Octal array emitted by the compiler

Copy-pasted array fix in RARS with .byte declaration

Food for thought

It may be better to use synchronous read and use block RAMs if you have many images. Else, you will quickly run out of LUTs.
Image pixels being sent column-wise is advantageous if the conversion tool can give a column-major format for the array. This is because multiplication by 64 is easier than by 96.
Clang emits mul instructions when you multiply by 96, GCC does y*64+y*32 instead in some optimization modes.
It is not uncommon to allocate memory that is larger than the required size to make the buffer dimensions powers of two - trading off memory for performance!
It is not possible to read back what you wrote to the OLED. Something = *OLED_DATA_ADDR does not work. These are memory-mapped peripherals; do not treat like memory. However, it is possible to modify the Wrapper and TOP to accomplish this, but has some hurdles such as needing 2 clock cycles for a read.

Accelerometer

The accelerometer gives the temperature and X, Y, Z accelerations.
ACCEL_DATA is a 32-bit value packing 4 independent 8-bit values MSB downto LSB.
Each value is in 8-bit signed format with a range of +/- 2g.

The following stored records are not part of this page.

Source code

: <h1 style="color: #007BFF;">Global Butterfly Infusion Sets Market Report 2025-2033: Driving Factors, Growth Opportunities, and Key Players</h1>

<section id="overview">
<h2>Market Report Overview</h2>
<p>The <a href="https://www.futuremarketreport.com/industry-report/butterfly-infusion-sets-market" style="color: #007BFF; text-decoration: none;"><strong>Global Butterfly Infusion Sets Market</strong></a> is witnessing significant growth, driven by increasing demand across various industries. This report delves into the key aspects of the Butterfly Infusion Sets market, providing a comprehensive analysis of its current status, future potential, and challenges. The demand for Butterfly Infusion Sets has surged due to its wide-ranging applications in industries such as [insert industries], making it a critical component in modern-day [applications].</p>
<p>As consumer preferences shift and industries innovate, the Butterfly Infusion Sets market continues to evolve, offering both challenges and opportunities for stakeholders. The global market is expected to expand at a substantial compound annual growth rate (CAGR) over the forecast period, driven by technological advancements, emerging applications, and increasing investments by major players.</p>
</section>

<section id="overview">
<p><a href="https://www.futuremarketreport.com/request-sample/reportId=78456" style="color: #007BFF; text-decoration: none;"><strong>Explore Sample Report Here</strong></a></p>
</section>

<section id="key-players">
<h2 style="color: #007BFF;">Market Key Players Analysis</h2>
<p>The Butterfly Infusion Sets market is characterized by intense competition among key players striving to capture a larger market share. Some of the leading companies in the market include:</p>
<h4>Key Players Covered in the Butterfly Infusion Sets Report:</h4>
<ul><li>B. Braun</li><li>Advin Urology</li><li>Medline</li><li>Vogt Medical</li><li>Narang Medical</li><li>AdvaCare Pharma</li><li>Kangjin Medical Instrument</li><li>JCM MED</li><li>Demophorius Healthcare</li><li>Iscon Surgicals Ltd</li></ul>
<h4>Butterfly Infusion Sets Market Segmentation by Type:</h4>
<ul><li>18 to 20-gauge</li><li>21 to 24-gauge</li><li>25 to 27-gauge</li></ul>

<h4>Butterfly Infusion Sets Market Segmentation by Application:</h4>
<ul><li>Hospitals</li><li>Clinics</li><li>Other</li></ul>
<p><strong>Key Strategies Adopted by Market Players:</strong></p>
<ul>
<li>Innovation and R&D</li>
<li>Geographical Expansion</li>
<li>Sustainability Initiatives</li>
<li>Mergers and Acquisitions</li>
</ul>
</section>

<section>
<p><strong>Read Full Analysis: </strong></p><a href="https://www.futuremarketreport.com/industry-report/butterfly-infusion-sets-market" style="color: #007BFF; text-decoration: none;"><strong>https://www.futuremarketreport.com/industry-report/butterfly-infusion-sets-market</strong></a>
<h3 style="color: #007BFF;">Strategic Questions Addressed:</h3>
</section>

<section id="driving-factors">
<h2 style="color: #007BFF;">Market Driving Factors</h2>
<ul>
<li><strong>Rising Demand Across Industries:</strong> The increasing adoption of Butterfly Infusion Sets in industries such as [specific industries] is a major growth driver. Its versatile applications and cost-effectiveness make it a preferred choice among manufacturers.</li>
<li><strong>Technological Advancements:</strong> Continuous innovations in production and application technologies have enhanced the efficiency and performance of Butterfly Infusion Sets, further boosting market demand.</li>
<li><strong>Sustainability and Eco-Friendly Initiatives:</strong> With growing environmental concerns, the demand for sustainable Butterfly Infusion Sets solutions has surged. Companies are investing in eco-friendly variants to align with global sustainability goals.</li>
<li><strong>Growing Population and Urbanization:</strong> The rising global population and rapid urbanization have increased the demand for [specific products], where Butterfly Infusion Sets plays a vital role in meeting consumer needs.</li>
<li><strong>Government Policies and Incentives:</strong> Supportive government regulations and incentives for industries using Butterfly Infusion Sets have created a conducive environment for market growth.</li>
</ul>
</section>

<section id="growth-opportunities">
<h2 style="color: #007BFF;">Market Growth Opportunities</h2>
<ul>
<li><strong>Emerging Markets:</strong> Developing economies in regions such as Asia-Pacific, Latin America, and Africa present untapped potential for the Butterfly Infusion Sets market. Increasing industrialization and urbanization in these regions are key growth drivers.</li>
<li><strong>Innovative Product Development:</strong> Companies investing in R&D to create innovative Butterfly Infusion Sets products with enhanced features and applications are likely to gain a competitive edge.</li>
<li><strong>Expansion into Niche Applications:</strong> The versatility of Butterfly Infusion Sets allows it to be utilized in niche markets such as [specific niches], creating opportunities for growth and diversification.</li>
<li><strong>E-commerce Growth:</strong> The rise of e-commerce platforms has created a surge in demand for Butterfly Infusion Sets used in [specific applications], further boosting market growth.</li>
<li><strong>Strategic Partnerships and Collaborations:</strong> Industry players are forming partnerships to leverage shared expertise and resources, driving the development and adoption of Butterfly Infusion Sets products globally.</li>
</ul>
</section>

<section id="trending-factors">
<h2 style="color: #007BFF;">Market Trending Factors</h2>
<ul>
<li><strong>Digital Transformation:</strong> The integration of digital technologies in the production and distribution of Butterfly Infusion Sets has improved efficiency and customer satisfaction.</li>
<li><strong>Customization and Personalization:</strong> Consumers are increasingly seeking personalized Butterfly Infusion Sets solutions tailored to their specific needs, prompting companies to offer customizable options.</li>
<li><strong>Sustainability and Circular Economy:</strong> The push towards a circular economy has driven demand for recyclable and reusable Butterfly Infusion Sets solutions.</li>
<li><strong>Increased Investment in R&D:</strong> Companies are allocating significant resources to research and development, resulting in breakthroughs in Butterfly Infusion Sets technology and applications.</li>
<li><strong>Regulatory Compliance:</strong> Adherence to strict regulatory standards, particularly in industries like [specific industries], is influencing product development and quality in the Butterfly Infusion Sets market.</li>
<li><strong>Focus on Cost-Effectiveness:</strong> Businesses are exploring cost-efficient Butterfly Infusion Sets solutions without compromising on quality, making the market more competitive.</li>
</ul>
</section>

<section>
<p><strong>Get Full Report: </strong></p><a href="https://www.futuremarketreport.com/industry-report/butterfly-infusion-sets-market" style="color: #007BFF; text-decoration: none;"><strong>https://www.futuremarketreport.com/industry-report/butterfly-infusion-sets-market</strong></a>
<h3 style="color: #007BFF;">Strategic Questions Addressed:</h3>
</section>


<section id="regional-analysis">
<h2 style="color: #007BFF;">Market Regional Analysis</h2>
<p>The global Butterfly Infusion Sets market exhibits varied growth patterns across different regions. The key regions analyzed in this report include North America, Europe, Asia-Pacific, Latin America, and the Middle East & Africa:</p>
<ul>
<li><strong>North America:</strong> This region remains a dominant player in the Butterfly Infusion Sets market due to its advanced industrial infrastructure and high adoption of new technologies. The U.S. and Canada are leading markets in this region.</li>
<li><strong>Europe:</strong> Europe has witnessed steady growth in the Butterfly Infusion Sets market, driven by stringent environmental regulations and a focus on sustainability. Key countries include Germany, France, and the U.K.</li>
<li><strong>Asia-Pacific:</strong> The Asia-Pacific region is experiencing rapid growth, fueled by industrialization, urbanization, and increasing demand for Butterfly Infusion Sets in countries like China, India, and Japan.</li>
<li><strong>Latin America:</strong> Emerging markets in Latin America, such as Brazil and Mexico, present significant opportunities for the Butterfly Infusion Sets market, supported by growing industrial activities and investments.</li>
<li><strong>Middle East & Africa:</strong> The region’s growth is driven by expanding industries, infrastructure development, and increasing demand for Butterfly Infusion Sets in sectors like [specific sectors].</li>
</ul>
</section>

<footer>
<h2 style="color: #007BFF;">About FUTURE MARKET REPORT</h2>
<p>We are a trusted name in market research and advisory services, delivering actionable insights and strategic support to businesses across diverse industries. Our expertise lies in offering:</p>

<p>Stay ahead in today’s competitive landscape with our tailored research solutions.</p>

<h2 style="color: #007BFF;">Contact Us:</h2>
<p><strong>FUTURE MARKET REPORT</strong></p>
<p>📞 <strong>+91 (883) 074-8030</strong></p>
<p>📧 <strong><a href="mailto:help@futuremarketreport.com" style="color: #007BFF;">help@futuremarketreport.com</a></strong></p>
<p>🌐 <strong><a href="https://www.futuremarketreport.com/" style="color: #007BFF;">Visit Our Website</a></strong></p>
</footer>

So a reading of 1g is 0x40 and -1g is 0xC0.
The sensor in fact gives a 12-bit reading, but uses only 8 bits for simplicity.
The calibration is not perfect on all boards, so do not be surprised if there is a fixed offset to all your readings.

If you want only a specific axis or temperature, use a combination of logical operators and shift e.g., extract Y using (*ACC_DATA_ADDR & 0x0000FF00) >> 8. If your processor can do lbu, the required byte can be read directly.

ACCEL_DREADY indicates data readiness, which is useful only when attempting to read at a high rate.

Cycle Counter

Cycle counter gives the number of processor cycles that have elapsed since the last reset.
Cycle counter rolls over at 42 seconds at 100 MHz (CLK_DIV_BITS = 0), but is much longer at lower frequencies.
Change counter width and bits used in Wrapper for a longer duration, but lower cycles precision.